Die drei Bonner Familienbildungsstätten kämpfen für den Verbleib ihrer Arbeit in der Jugendhilfeplanung. Vor dem Hintergrund laufender Haushaltsverhandlungen appellieren Martina Deutsch von der Katholischen Familienbildungsstätte in der Lennéstraße, Evelyn Fischer von der Werkstatt Friedenserziehung am Hofgarten und Katharina Bete vom Godesberger Haus der Familie an die Politik: „Bitte führen Sie die freiwillige kommunale Förderung unserer drei Familienbildungseinrichtungen auf dem Niveau von 2020 fort.“ Es geht um insgesamt 127.000 Euro pro Jahr. Einen entsprechenden Antrag für 2022 hat nun die FDP für den Jugendhilfeausschuss am Dienstag, 8. Juni, eingereicht.  Man habe die wichtige familienunterstützende Arbeit angesichts sinkender Zuschüsse schon durch Stellenabbau und Kostenreduzierung umgestellt, sagt Deutsch. Das sehe man als Beitrag zur Haushaltskonsolidierung der Stadt an. Eine Weiterarbeit mit dem im Vergleich zu Vorjahren deutlich reduzierten Zuschussniveau von 2020 sei möglich. „Eine weitere Reduzierung aber gefährdet unsere Einrichtungen“, so Deutsch.

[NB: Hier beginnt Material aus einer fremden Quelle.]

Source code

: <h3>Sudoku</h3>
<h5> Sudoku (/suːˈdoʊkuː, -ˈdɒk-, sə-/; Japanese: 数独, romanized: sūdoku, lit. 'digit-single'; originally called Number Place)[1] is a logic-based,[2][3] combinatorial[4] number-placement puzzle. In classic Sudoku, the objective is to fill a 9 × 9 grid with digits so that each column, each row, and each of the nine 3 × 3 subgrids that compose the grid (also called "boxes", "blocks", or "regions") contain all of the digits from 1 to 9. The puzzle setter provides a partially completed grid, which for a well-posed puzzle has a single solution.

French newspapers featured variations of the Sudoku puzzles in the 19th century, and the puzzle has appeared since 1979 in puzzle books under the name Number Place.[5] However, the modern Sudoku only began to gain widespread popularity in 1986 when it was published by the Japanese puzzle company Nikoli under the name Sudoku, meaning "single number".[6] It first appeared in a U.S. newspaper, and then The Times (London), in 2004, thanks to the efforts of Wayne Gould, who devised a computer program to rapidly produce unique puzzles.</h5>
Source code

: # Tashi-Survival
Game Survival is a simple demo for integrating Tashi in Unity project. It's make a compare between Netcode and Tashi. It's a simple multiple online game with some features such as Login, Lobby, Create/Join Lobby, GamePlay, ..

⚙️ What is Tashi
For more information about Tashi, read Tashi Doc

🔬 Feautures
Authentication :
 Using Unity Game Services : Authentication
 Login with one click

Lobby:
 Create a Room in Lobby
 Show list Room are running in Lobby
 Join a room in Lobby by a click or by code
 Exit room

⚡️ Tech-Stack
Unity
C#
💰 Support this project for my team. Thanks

Wie berichtet, hatte der Stadtrat schon 2015 beschlossen, die Förderung der drei Stätten sukzessive zu kürzen und sie bis 2024 komplett zu streichen. Das Presseamt begründete das auf GA-Anfrage im Februar damit, dass sich das Angebot der drei Häuser nicht ausdrücklich an den Personenkreis nach dem Kinder- und Jugendhilfegesetz richte und auch von Interessenten aus der Umgebung genutzt werden könne. Die Stadt wolle nur noch Kursbausteine der Kinder- und Jugendhilfe sowie vordringliche Angebote zur Erziehungs-, Familien- und Nachbarschaftshilfe und der Gesundheitskompetenz fördern. Die Einrichtungen mögen sich neue Kooperationsmöglichkeiten suchen und neue Ideen für ihr Angebot entwickeln, die genau den Bedarf in der Kinder- und Jugendhilfe decken mögen, riet die Stadt.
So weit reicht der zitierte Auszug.